Re: Session management stuff



Carsten> some of you may have noticed, that the session management
Carsten> stuff has changed slightly some weeks ago.  The main changes
Carsten> are:

Carsten> * The gnome command line options are saved
Carsten>   automatically. This means, that an application, called with
Carsten>   a '--display' command line option, will be restarted with
Carsten>   this option.

I think this is the wrong thing to do.  The --display option is one
that you particularly *do not* want to save.  Saving it means that
your session will require a particular display in order to run.
Instead, sessions should be display-independent.  In general programs
should use the display passed in via the DISPLAY environment variable.
This will let you log out on one machine, log in on another, and see
your same saved session.  I think this capability is very important in
some environments (for instance, university labs).
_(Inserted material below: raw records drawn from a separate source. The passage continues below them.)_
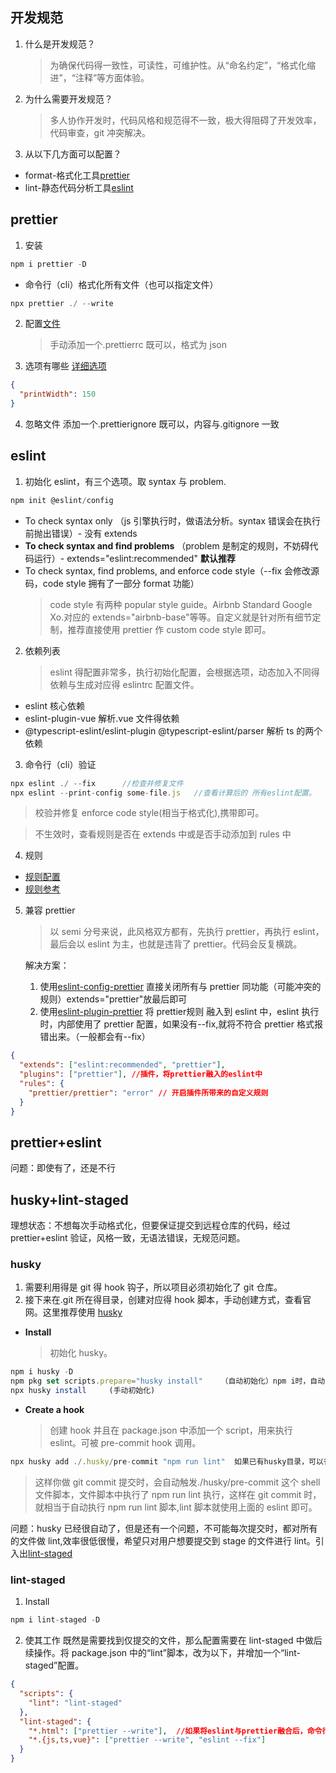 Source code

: ## 开发规范

1. 什么是开发规范？

   > 为确保代码得一致性，可读性，可维护性。从“命名约定”，“格式化缩进”，“注释”等方面体验。

2. 为什么需要开发规范？

   > 多人协作开发时，代码风格和规范得不一致，极大得阻碍了开发效率，代码审查，git 冲突解决。

3. 从以下几方面可以配置？

- format-格式化工具[prettier](https://prettier.io/)
- lint-静态代码分析工具[eslint](https://eslint.org/)

## prettier

1. 安装

```js
npm i prettier -D
```

- 命令行（cli）格式化所有文件（也可以指定文件）

```js
npx prettier ./ --write
```

2. 配置[文件](https://prettier.io/docs/en/configuration)

   > 手动添加一个.prettierrc 既可以，格式为 json

3. 选项有哪些
   [详细选项](https://prettier.io/docs/en/options)

```json
{
  "printWidth": 150
}
```

4. 忽略文件
   添加一个.prettierignore 既可以，内容与.gitignore 一致

## eslint

1. 初始化 eslint，有三个选项。取 syntax 与 problem.

```js
npm init @eslint/config
```

- To check syntax only （js 引擎执行时，做语法分析。syntax 错误会在执行前抛出错误）- 没有 extends
- **To check syntax and find problems** （problem 是制定的规则，不妨碍代码运行）- extends="eslint:recommended" **默认推荐**
- To check syntax, find problems, and enforce code style（--fix 会修改源码，code style 拥有了一部分 format 功能）
  > code style 有两种 popular style guide。Airbnb Standard Google Xo.对应的 extends="airbnb-base"等等。自定义就是针对所有细节定制，推荐直接使用 prettier 作 custom code style 即可。

2. 依赖列表
   > eslint 得配置非常多，执行初始化配置，会根据选项，动态加入不同得依赖与生成对应得 eslintrc 配置文件。

- eslint 核心依赖
- eslint-plugin-vue 解析.vue 文件得依赖
- @typescript-eslint/eslint-plugin @typescript-eslint/parser 解析 ts 的两个依赖

3. 命令行（cli）验证

```js
npx eslint ./ --fix      //检查并修复文件
npx eslint --print-config some-file.js   //查看计算后的 所有eslint配置。
```

> 校验并修复 enforce code style(相当于格式化),携带即可。

> 不生效时，查看规则是否在 extends 中或是否手动添加到 rules 中

4. 规则

- [规则配置](https://eslint.org/docs/latest/use/configure/rules)
- [规则参考](https://eslint.org/docs/latest/rules/)

5. 兼容 prettier

   > 以 semi 分号来说，此风格双方都有，先执行 prettier，再执行 eslint，最后会以 eslint 为主，也就是违背了 prettier。代码会反复横跳。

   解决方案：
   1. 使用[eslint-config-prettier](https://github.com/prettier/eslint-config-prettier) 直接关闭所有与 prettier 同功能（可能冲突的规则）extends="prettier"放最后即可
   2. 使用[eslint-plugin-prettier](https://github.com/prettier/eslint-plugin-prettier)  将 prettier规则 融入到 eslint 中，eslint 执行时，内部使用了 prettier 配置，如果没有--fix,就将不符合 prettier 格式报错出来。（一般都会有--fix）

```json
{
  "extends": ["eslint:recommended", "prettier"],
  "plugins": ["prettier"], //插件，将prettier融入的eslint中
  "rules": {
    "prettier/prettier": "error" // 开启插件所带来的自定义规则
  }
}
```

## prettier+eslint

问题：即使有了，还是不行

## husky+lint-staged

理想状态：不想每次手动格式化，但要保证提交到远程仓库的代码，经过 prettier+eslint 验证，风格一致，无语法错误，无规范问题。

### husky

1. 需要利用得是 git 得 hook 钩子，所以项目必须初始化了 git 仓库。
2. 接下来在.git 所在得目录，创建对应得 hook 脚本，手动创建方式，查看官网。这里推荐使用 [husky](https://typicode.github.io/husky/getting-started.html#manual)

- **Install**
  > 初始化 husky。

```js
npm i husky -D
npm pkg set scripts.prepare="husky install"    （自动初始化）npm i时，自动初始化 ,方便其余同事
npx husky install     (手动初始化)

```

- **Create a hook**
  > 创建 hook 并且在 package.json 中添加一个 script，用来执行 eslint。可被 pre-commit hook 调用。

```js
npx husky add ./.husky/pre-commit "npm run lint"  如果已有husky目录，可以省略

```

> 这样你做 git commit 提交时，会自动触发./husky/pre-commit 这个 shell 文件脚本，文件脚本中执行了 npm run lint 执行，这样在 git commit 时，就相当于自动执行 npm run lint 脚本,lint 脚本就使用上面的 eslint 即可。

问题：husky 已经很自动了，但是还有一个问题，不可能每次提交时，都对所有的文件做 lint,效率很低很慢，希望只对用户想要提交到 stage 的文件进行 lint。引入出[lint-staged](https://github.com/okonet/lint-staged)

### lint-staged

1. Install

```js
npm i lint-staged -D
```

2. 使其工作
   既然是需要找到仅提交的文件，那么配置需要在 lint-staged 中做后续操作。将 package.json 中的“lint”脚本，改为以下，并增加一个“lint-staged”配置。

```json
{
  "scripts": {
    "lint": "lint-staged"
  },
  "lint-staged": {
    "*.html": ["prettier --write"],  //如果将eslint与prettier融合后，命令行中就不需要prettier了
    "*.{js,ts,vue}": ["prettier --write", "eslint --fix"]
  }
}
```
I think that we should just encourage each program to properly
generate a command-line that will be correct for the current state.
That is, I think we should remove the auto-saving feature.  It's hard
to think of a situation where its use would be correct in all cases.

I've changed gnome-session to set DISPLAY in the environment before
loading any sessions.

Carsten> * Some environment variables are saved automatically
Carsten>   (unfortunately right now gnome-session doesn't store them.
Carsten>   If this will be done, the session management stuff will
Carsten>   support multihead environments without any problems.)
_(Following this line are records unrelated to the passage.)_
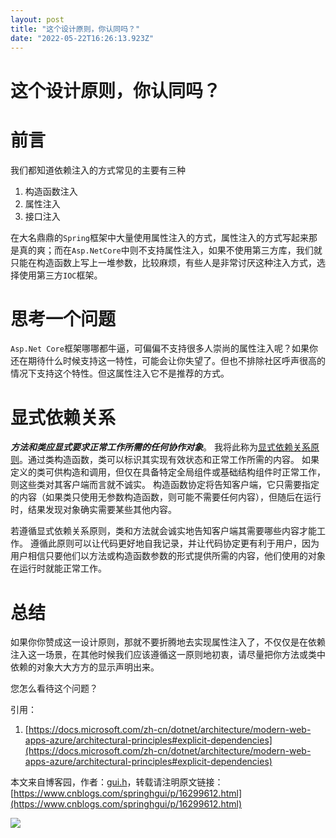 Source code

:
 ```yaml
---
layout: post
title: "这个设计原则，你认同吗？"
date: "2022-05-22T16:26:13.923Z"
---
```

这个设计原则，你认同吗？
============

前言
==

我们都知道依赖注入的方式常见的主要有三种

1.  构造函数注入
2.  属性注入
3.  接口注入

在大名鼎鼎的`Spring`框架中大量使用属性注入的方式，属性注入的方式写起来那是真的爽；而在`Asp.NetCore`中则不支持属性注入，如果不使用第三方库，我们就只能在构造函数上写上一堆参数，比较麻烦，有些人是非常讨厌这种注入方式，选择使用第三方`IOC`框架。

思考一个问题
======

`Asp.Net Core`框架哪哪都牛逼，可偏偏不支持很多人崇尚的属性注入呢？如果你还在期待什么时候支持这一特性，可能会让你失望了。但也不排除社区呼声很高的情况下支持这个特性。但这属性注入它不是推荐的方式。

显式依赖关系
======

_**方法和类应显式要求正常工作所需的任何协作对象**_。 我将此称为[显式依赖关系原则](https://docs.microsoft.com/zh-cn/dotnet/architecture/modern-web-apps-azure/architectural-principles#explicit-dependencies)。通过类构造函数，类可以标识其实现有效状态和正常工作所需的内容。 如果定义的类可供构造和调用，但仅在具备特定全局组件或基础结构组件时正常工作，则这些类对其客户端而言就不诚实。 构造函数协定将告知客户端，它只需要指定的内容（如果类只使用无参数构造函数，则可能不需要任何内容），但随后在运行时，结果发现对象确实需要某些其他内容。

若遵循显式依赖关系原则，类和方法就会诚实地告知客户端其需要哪些内容才能工作。 遵循此原则可以让代码更好地自我记录，并让代码协定更有利于用户，因为用户相信只要他们以方法或构造函数参数的形式提供所需的内容，他们使用的对象在运行时就能正常工作。

总结
==

如果你你赞成这一设计原则，那就不要折腾地去实现属性注入了，不仅仅是在依赖注入这一场景，在其他时候我们应该遵循这一原则地初衷，请尽量把你方法或类中依赖的对象大大方方的显示声明出来。

您怎么看待这个问题？

引用：

1.  [https://docs.microsoft.com/zh-cn/dotnet/architecture/modern-web-apps-azure/architectural-principles#explicit-dependencies](https://docs.microsoft.com/zh-cn/dotnet/architecture/modern-web-apps-azure/architectural-principles#explicit-dependencies)

本文来自博客园，作者：[gui.h](https://www.cnblogs.com/springhgui/)，转载请注明原文链接：[https://www.cnblogs.com/springhgui/p/16299612.html](https://www.cnblogs.com/springhgui/p/16299612.html)

![](https://img2022.cnblogs.com/blog/960145/202204/960145-20220412154117172-1575691884.png)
I've changed gnome-session to save and restore the environment.  (I
haven't tested it yet, though.)  The restored environment is first
merged with gnome-sessions' environment before execing the child.

However, gnome-client.c currently saves the DISPLAY environment
variable.  This is the wrong thing to do.  I notice that it also saves
HOME, PATH, and LD_LIBRARY_PATH.  I think all of these are actually
harmful to save.  Suppose the user's home directory changes?  Then his
saved session will be bad.  Suppose he installs a new program and adds
a directory to his PATH?  Oops, the panel in the session won't find
it, because it's PATH value is fixed.

With this in mind, I've removed all the currently-saved environment
variables.  I'll check this in when I check in the other code.